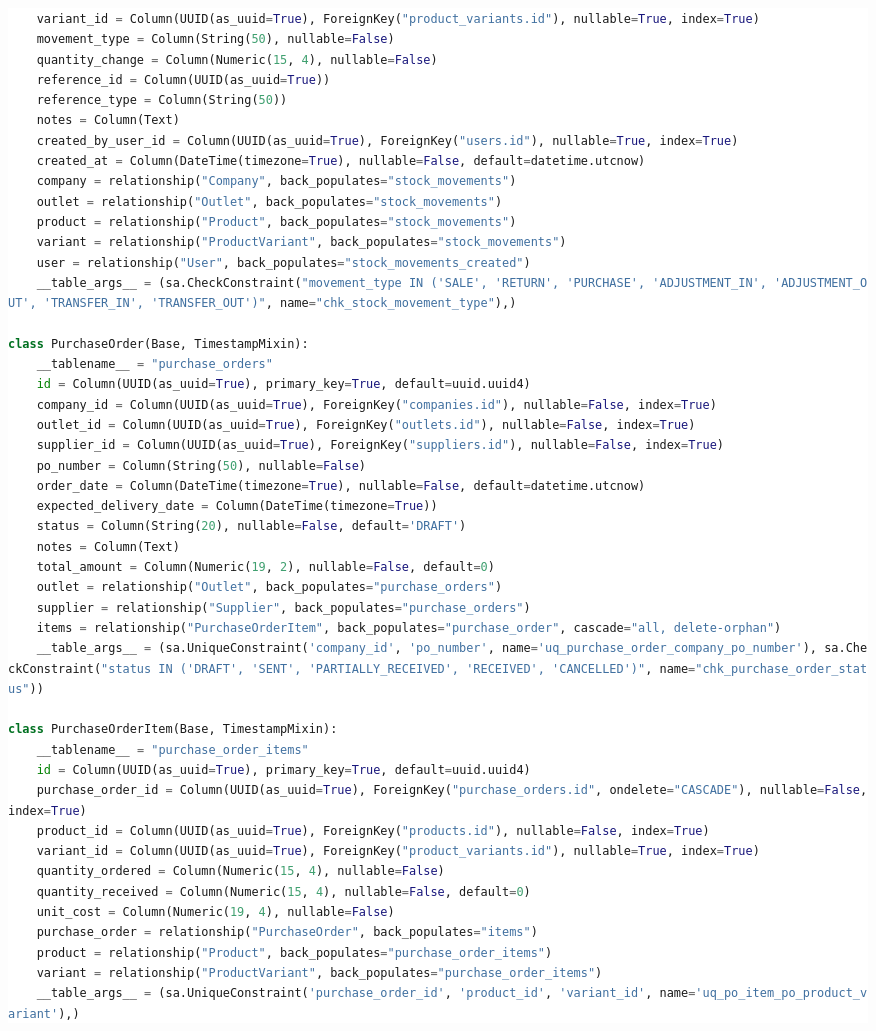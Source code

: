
 ```python
    variant_id = Column(UUID(as_uuid=True), ForeignKey("product_variants.id"), nullable=True, index=True)
    movement_type = Column(String(50), nullable=False)
    quantity_change = Column(Numeric(15, 4), nullable=False)
    reference_id = Column(UUID(as_uuid=True))
    reference_type = Column(String(50))
    notes = Column(Text)
    created_by_user_id = Column(UUID(as_uuid=True), ForeignKey("users.id"), nullable=True, index=True)
    created_at = Column(DateTime(timezone=True), nullable=False, default=datetime.utcnow)
    company = relationship("Company", back_populates="stock_movements")
    outlet = relationship("Outlet", back_populates="stock_movements")
    product = relationship("Product", back_populates="stock_movements")
    variant = relationship("ProductVariant", back_populates="stock_movements")
    user = relationship("User", back_populates="stock_movements_created")
    __table_args__ = (sa.CheckConstraint("movement_type IN ('SALE', 'RETURN', 'PURCHASE', 'ADJUSTMENT_IN', 'ADJUSTMENT_OUT', 'TRANSFER_IN', 'TRANSFER_OUT')", name="chk_stock_movement_type"),)

class PurchaseOrder(Base, TimestampMixin):
    __tablename__ = "purchase_orders"
    id = Column(UUID(as_uuid=True), primary_key=True, default=uuid.uuid4)
    company_id = Column(UUID(as_uuid=True), ForeignKey("companies.id"), nullable=False, index=True)
    outlet_id = Column(UUID(as_uuid=True), ForeignKey("outlets.id"), nullable=False, index=True)
    supplier_id = Column(UUID(as_uuid=True), ForeignKey("suppliers.id"), nullable=False, index=True)
    po_number = Column(String(50), nullable=False)
    order_date = Column(DateTime(timezone=True), nullable=False, default=datetime.utcnow)
    expected_delivery_date = Column(DateTime(timezone=True))
    status = Column(String(20), nullable=False, default='DRAFT')
    notes = Column(Text)
    total_amount = Column(Numeric(19, 2), nullable=False, default=0)
    outlet = relationship("Outlet", back_populates="purchase_orders")
    supplier = relationship("Supplier", back_populates="purchase_orders")
    items = relationship("PurchaseOrderItem", back_populates="purchase_order", cascade="all, delete-orphan")
    __table_args__ = (sa.UniqueConstraint('company_id', 'po_number', name='uq_purchase_order_company_po_number'), sa.CheckConstraint("status IN ('DRAFT', 'SENT', 'PARTIALLY_RECEIVED', 'RECEIVED', 'CANCELLED')", name="chk_purchase_order_status"))

class PurchaseOrderItem(Base, TimestampMixin):
    __tablename__ = "purchase_order_items"
    id = Column(UUID(as_uuid=True), primary_key=True, default=uuid.uuid4)
    purchase_order_id = Column(UUID(as_uuid=True), ForeignKey("purchase_orders.id", ondelete="CASCADE"), nullable=False, index=True)
    product_id = Column(UUID(as_uuid=True), ForeignKey("products.id"), nullable=False, index=True)
    variant_id = Column(UUID(as_uuid=True), ForeignKey("product_variants.id"), nullable=True, index=True)
    quantity_ordered = Column(Numeric(15, 4), nullable=False)
    quantity_received = Column(Numeric(15, 4), nullable=False, default=0)
    unit_cost = Column(Numeric(19, 4), nullable=False)
    purchase_order = relationship("PurchaseOrder", back_populates="items")
    product = relationship("Product", back_populates="purchase_order_items")
    variant = relationship("ProductVariant", back_populates="purchase_order_items")
    __table_args__ = (sa.UniqueConstraint('purchase_order_id', 'product_id', 'variant_id', name='uq_po_item_po_product_variant'),)
```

* * *

WORK INSTRUCTION :: The lines to copy are those in the listing that contain the word "ProductVariant".

EXPECTED OUTPUT ::
    variant = relationship("ProductVariant", back_populates="stock_movements")
    variant = relationship("ProductVariant", back_populates="purchase_order_items")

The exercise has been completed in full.